Toujours est-il que ça n’est pas parce que c’était calme, que Trump n’a rien dit, ou rien fait. Nous avons tout de même dû gérer l’aspect des voitures, puisque le Président avait montré son envie de desserrer l’étau sur le secteur. Secteur qui a d’ailleurs bien apprécié, surtout en Europe où la plupart des constructeurs récupéraient 2%, bien que l’on pouvait tout de même sentir quand même que les investisseurs étaient dans la méfiance, vu que Trump peut faire volte-face quand bon lui semble. Les marchés du Vieux Continent ont donc vécu une séance haussière plutôt intéressante, mais avec des volumes pathétiques qui laissaient à penser que tout le monde était sur la défensive. Finalement, si l’on devait faire abstraction de Trump, il ne restait que deux sujets à aborder :
1) La déception de LVMH qui perd son poste de PLUS GROSSE CAPITALISATION BOURSIÈRE en France et qui se fait passer devant par Hermès qui ne ressent visiblement pas le même stress sectoriel que son concurrent. Mais les experts expliquaient hier que si LVMH, c’est du luxe, Hermès c’est plus du luxe que LVMH. Donc, comme Hermès c’est plus du luxe, les gens qui ont PLUS d’argent n’ont pas encore réduit leur train de vie. Bref, LVMH a perdu 7% et quand on pense qu’il y a 1 an on aurait tué père et mère pour en acheter à 880, ça démontre encore une fois qu’on n’est pas grand-chose dans le monde de la finance et de la perception de la valorisation d’une société.
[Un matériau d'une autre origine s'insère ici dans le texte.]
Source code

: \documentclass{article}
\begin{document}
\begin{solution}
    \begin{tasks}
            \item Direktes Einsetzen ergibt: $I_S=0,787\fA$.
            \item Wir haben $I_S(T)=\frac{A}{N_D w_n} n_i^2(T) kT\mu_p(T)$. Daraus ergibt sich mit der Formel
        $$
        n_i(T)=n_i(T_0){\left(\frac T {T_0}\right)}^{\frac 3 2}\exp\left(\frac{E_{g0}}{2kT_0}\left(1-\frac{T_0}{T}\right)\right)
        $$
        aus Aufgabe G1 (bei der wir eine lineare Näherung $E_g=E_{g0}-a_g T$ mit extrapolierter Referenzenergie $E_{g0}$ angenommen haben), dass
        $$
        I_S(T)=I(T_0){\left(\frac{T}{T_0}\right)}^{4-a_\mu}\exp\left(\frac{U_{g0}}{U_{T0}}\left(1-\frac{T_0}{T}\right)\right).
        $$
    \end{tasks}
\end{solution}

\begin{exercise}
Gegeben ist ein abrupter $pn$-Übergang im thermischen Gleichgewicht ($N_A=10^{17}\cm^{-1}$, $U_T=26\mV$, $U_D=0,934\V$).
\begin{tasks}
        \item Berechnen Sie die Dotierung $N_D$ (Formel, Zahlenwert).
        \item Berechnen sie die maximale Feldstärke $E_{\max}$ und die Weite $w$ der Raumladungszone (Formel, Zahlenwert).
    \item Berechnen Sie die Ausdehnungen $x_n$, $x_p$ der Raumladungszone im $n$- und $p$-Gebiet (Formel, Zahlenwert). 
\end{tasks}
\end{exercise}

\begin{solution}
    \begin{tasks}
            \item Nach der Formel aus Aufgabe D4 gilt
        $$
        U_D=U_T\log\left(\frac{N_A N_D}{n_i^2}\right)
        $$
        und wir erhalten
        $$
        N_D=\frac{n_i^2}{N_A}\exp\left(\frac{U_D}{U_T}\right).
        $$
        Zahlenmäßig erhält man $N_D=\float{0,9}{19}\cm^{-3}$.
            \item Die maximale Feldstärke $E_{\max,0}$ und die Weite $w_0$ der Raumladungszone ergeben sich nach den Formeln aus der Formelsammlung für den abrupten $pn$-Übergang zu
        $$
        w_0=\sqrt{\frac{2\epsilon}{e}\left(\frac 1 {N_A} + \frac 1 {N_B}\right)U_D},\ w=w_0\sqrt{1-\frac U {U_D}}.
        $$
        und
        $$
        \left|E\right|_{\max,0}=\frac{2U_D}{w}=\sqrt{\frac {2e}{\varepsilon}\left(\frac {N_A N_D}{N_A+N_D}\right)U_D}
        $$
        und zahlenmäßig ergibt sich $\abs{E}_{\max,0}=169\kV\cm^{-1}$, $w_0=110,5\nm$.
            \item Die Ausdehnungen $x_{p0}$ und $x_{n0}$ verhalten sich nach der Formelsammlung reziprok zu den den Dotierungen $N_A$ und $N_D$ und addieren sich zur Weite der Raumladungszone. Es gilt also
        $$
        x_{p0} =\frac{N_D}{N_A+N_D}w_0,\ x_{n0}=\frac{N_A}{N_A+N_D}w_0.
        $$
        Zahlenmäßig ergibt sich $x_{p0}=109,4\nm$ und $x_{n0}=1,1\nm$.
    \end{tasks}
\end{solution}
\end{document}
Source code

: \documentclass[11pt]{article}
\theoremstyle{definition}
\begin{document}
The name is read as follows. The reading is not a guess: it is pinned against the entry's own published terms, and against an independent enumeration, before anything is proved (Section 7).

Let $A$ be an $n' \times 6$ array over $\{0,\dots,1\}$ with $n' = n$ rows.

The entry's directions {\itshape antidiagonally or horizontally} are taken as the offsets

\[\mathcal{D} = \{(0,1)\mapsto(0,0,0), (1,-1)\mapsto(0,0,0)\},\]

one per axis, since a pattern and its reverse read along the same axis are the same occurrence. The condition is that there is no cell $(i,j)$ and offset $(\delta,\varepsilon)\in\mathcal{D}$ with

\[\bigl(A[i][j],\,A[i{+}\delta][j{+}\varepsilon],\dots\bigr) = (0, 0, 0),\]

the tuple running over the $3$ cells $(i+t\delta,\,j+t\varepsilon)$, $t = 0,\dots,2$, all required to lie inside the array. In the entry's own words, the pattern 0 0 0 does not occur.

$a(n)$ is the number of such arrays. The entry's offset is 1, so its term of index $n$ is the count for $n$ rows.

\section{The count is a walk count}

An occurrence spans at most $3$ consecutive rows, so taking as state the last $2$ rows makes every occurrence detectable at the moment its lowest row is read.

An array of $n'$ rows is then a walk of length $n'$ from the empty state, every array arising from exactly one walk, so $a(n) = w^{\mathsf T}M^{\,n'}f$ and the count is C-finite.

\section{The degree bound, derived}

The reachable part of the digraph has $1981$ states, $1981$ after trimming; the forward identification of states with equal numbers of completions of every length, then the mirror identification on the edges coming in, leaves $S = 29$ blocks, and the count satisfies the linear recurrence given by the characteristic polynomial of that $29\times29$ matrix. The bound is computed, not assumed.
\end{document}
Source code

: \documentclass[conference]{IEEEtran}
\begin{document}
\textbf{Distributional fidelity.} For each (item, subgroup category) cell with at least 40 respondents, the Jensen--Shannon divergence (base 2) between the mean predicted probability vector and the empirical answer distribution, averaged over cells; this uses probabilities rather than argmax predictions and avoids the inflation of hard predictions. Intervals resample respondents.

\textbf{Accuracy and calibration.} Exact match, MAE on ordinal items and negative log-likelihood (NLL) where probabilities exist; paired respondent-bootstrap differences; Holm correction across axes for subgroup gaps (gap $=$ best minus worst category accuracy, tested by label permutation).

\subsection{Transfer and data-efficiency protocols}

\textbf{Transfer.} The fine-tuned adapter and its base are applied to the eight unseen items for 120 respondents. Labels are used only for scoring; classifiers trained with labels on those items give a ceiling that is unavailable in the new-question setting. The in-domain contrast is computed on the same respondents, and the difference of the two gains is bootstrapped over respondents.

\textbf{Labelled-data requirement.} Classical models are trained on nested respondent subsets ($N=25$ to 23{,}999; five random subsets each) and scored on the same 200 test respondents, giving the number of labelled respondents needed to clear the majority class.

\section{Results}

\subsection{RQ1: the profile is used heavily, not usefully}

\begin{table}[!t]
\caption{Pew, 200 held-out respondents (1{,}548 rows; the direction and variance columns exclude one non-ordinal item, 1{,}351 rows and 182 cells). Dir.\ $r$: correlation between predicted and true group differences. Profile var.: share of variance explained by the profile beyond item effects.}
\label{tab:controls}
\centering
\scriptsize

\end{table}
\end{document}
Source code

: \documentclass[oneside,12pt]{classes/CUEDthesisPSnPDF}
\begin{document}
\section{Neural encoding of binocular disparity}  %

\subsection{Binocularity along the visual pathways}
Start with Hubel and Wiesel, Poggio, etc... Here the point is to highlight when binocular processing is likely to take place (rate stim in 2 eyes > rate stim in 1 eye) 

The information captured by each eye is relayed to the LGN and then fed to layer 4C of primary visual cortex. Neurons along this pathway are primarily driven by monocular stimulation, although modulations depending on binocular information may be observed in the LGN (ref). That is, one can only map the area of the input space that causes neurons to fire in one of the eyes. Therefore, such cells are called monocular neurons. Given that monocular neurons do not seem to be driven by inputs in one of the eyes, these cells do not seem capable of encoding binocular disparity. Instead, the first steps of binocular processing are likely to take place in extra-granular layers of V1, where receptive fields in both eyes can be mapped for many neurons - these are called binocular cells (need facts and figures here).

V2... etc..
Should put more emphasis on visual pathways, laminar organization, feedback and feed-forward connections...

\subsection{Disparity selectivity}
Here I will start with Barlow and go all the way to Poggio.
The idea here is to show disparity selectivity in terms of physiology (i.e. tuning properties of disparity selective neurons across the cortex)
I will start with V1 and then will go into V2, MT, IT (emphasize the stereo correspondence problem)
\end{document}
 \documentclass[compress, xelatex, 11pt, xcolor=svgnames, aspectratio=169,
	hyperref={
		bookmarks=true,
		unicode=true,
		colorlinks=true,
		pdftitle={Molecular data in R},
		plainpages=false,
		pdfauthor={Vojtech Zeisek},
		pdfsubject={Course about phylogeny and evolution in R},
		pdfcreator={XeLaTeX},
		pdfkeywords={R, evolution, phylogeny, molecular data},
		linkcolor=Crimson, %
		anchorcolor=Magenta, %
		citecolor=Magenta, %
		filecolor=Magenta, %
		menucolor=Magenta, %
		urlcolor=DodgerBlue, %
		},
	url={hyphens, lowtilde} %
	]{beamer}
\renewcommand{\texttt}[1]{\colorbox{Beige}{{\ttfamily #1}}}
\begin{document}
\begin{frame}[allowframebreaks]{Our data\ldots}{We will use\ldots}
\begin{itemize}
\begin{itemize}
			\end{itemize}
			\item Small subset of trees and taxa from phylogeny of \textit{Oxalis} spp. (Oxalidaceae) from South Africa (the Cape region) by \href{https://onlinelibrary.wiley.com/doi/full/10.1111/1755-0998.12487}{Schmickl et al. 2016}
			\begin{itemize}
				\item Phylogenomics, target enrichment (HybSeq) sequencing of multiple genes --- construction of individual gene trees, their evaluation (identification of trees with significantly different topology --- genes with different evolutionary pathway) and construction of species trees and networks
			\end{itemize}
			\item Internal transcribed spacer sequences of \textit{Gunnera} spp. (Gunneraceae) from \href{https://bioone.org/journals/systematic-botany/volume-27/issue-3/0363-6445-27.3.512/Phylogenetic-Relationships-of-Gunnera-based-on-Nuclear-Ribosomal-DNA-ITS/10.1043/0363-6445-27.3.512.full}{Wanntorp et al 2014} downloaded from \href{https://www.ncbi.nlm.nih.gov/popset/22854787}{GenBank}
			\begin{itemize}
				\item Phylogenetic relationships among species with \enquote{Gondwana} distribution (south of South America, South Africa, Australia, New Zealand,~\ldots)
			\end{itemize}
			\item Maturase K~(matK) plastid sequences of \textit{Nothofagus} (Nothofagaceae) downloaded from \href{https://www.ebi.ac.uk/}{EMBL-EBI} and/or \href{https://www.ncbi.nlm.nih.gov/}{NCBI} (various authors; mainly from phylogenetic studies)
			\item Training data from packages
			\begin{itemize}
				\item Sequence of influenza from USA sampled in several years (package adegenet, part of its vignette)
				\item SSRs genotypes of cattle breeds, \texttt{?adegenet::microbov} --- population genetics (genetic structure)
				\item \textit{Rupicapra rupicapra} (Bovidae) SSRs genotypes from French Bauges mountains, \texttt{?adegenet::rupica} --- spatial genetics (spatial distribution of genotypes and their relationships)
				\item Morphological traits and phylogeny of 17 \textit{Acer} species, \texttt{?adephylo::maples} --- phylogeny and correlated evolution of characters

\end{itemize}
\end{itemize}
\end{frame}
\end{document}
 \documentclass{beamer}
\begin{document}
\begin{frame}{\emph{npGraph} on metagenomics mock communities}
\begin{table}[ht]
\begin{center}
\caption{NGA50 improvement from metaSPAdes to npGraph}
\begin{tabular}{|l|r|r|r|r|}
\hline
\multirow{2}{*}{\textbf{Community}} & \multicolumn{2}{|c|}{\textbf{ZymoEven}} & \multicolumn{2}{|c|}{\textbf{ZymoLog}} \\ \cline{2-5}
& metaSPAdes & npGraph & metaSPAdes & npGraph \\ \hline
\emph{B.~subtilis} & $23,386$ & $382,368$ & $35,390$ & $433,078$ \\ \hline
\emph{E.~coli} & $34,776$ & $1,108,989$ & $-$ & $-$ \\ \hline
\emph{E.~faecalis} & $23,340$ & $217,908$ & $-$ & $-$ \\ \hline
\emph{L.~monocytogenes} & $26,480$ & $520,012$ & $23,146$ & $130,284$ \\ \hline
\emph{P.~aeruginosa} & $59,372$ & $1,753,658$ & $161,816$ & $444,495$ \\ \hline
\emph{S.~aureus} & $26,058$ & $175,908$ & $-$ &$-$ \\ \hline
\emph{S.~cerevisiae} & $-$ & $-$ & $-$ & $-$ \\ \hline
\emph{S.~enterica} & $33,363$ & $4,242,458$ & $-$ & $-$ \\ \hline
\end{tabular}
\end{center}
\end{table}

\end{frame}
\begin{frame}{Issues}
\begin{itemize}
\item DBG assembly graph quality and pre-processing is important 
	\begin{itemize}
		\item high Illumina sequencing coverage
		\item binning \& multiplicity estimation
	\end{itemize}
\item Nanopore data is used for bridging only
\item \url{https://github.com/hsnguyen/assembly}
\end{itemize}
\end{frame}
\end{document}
2) L’autre sujet du jour qui a troublé les investisseurs européens, c’est la BCE. Pour faire simple, Alors que Dame Christine envisageait de NE PLUS baisser les taux momentanément il y a encore quelques semaines – juste après le meeting de mars. Hier on a bien compris que la BCE allait à nouveau baisser les taux cette semaine. La méthode Trump pèse un peu trop pour la croissance européenne qui est déjà au bord du gouffre et la BCE ne peut pas se permettre de ne PAS AIDER, surtout que là tout de suite, les tensions inflationnistes ne sont vraiment plus une préoccupation, hier la France a même annoncé un CPI en baisse à 2.2%. Si même Bayrou avec ses deux de tension peut faire baisser l’inflation, c’est que tout le monde le peut et que ça n’est plus un problème. Pour faire simple, la BCE va baisser les taux, mais son discours restera « moins dovish » et laissera la porte ouverte à toutes les fenêtres, sachant que la visibilité économique – à l’ère Trumpienne – est presque aussi bonne qu’un matin d’octobre dans rues de Londres.
Trump et les métaux
Pendant que l’Europe pleurait la déchéance de Bernard Arnault, saluait la baisse des taux et se demandaient si l’on pouvait faire confiance à Trump sur le sujet des voitures, le Président américain était déjà passé à autre chose. Depuis hier et jusqu’à l’ouverture de ce matin, sa préoccupation principale, c’est les droits de douane sur les métaux rares. Donald Trump vient de dégainer une nouvelle offensive : une enquête est lancée pour potentiels droits de douane sur tous les minéraux critiques importés. Objectif ? Réduire la dépendance des États-Unis à la Chine, véritable superpuissance des métaux stratégiques (terres rares, cobalt, nickel, uranium…).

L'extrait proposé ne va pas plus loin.